More than seven months into the battle against COVID-19, scientists have gained a better understanding of the disease and its symptoms while finding new and improved ways to test and treat patients. But countless mysteries remain. Why does COVID-19 cause some patients to lose their sense of smell and taste? What are the psychiatric and neurological complications now associated with COVID-19 infections—and can these issues be prevented?
Currently, there are a variety of research efforts across Penn to uncover the neurological implications of the disease, including stroke, neuroinflammation, and loss of smell.
Even though initial reports suggested a significant risk of stroke in patients hospitalized with COVID-19, research led by Brett Cucchiara, MD, an associate professor of Neurology at the Perelman School of Medicine, recently published in Stroke, showed a low risk.
“Yes, there is a connection between stroke and COVID-19, but we don’t want people to overly worry about this,” Cucchiara said. “It’s important to understand that the risk of stroke for those suffering from COVID-19 is fairly low — it’s impacting about two percent of patients hospitalized for the virus. And for every patient hospitalized, there are maybe 10 or 20 who aren’t — perhaps even more considering those who are asymptomatic.” That small percentage still merits continued investigation, Cucchiara added.

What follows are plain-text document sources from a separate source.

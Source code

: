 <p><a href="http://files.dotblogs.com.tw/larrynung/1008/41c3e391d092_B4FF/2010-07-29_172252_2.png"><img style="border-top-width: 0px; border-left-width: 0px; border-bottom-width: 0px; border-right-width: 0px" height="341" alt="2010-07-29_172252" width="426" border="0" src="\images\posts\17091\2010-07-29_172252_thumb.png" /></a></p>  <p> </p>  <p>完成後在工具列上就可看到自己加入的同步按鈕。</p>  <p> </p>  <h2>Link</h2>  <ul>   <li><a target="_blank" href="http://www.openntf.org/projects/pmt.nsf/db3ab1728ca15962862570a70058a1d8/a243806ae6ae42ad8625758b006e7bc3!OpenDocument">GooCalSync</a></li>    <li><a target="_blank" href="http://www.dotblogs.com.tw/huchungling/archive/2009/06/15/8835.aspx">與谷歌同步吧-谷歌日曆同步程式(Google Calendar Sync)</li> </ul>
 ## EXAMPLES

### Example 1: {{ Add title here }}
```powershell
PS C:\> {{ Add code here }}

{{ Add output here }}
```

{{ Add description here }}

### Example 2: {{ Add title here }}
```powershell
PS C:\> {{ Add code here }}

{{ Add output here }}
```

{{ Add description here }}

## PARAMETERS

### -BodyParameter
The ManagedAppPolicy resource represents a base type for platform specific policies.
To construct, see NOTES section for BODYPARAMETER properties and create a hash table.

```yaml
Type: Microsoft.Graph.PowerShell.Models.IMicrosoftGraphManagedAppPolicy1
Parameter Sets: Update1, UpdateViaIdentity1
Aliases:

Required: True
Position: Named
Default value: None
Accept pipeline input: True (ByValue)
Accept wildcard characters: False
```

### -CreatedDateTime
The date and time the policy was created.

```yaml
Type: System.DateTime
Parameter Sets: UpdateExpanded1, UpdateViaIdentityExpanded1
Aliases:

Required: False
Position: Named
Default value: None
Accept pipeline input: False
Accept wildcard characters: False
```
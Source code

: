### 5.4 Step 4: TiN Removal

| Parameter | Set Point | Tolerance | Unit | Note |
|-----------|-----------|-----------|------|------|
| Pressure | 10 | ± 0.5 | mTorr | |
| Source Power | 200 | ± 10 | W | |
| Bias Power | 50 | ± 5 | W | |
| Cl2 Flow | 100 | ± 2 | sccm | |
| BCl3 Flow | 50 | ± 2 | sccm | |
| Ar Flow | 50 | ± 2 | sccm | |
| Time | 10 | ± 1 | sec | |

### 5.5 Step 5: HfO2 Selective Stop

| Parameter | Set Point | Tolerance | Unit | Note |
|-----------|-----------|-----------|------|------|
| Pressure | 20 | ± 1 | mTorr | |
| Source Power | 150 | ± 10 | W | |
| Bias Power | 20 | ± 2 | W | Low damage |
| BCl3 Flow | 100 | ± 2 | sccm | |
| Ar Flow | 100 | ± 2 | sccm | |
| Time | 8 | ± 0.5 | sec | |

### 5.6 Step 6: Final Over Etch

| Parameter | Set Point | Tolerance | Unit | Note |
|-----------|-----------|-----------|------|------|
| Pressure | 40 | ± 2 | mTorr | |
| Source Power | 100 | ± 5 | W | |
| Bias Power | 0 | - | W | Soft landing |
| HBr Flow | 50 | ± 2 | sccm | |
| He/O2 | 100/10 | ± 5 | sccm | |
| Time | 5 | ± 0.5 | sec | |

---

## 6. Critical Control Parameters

He and his team are continuing to look at the linkage between stroke and COVID-19 to learn more about the virus and improve treatment for patients.
Exploring COVID-19’s Connections to the Nervous System
Stroke is just one of many neurological symptoms connected with COVID-19 that are under investigation.
Physicians now know that the virus affects the nervous system, explained Joseph R. Berger, MD, a professor of Neurology at the Perelman School of Medicine. A wide variety of neurological disorders have been observed with COVID-19, including encephalopathy, stroke, and delirium. While neurological complications appear to be more common in severe cases, typically occurring in older patients who have pre-existing risk factors, it’s not completely cut and dry — the precise origin and development of these disorders remains uncertain. The most common neurological problems with COVID-19 seem to be due to hypoxic-ischemic injury to the brain (a lack of oxygen in the brain due to low levels in the blood). Less frequently, other mechanisms are at play including direct viral invasion of the nervous system and an autoimmune response directed against the brain, spinal cord, or peripheral nerves that is triggered by the viral infection.
COVID-19 and Neuroinflammation
There is growing understanding that the severe complications of COVID-19 are not due to an uncontrolled infection with the virus, but rather one’s own immune response to the virus. Experts including Amit Bar-Or, MD, FRCPC, director of the Center for Neuroinflammation and Neurotherapeutics, are using their experience with immune therapies used to treat conditions like multiple sclerosis (a disease where the immune system attacks the central nervous system) to try to better understand COVID-19 and hopefully, find potential pathways for treatment.
Bar-Or is involved in efforts to study how different immune treatments affect a person’s immune cells (such as T cells, B cells, NK cells, and macrophage), and what these responses may be in the context of COVID-19 infections and the body’s response to the coronavirus. Research is underway to gain insights into what immune mechanisms actually cause serious COVID-19 complications and which treatments may be effective to treat the complications once they develop. Additionally, the Penn team is looking to identify immune measures that may predict who is at particular risk of those serious complications, since doing so could help prevent the development of the complications in the first place.
COVID-19 and Smell
Anosmia — loss of smell — is a more recent symptom added to the CDC’s list after the pandemic began. While some patients with COVID-19 are experiencing smell loss, the severity and amount of time it persists greatly varies. Some bounce back after they’ve recovered, while some only experience slight smell or taste loss, and others may lose their sense of smell for weeks.
Supported by a $197,357 grant from the NIH, Jay A. Gottfried, MD, PhD, a Penn Integrates Knowledge professor of Neurology in the Perelman School of Medicine and of Psychology in the School of Arts and Sciences, is determining if this symptom can be measured and utilized to identify patients most in need of medical attention.
“Our goal is to utilize smell testing as a platform for understanding if the degree of smell loss might be predictive of disease severity going forward. For example, if we find those with a worse sense of smell are more likely to end up in the ICU due to COVID-19 complications, this test could be used to identify and support these patients early on,” explained Gottfried.
Gottfried is utilizing Penn’s drive-through testing site in West Philadelphia to recruit study participants with suspected COVID-19. He and his team are monitoring sense of smell for participants over a 60-day period, using a smell test developed by Penn’s Richard L. Doty, PhD, to see how the disease and symptoms progress over time. He hopes to have enough data in a few months to provide meaningful results.
Experts are continuing to work tirelessly to fully understand COVID-19 and its health impacts. At this point, the best action people can take is to try to avoid the infection in the first place, Berger says. “Continue following CDC guidelines — practice social distancing, avoid touching your face, wash your hands often, and wear a mask or face covering while in public.”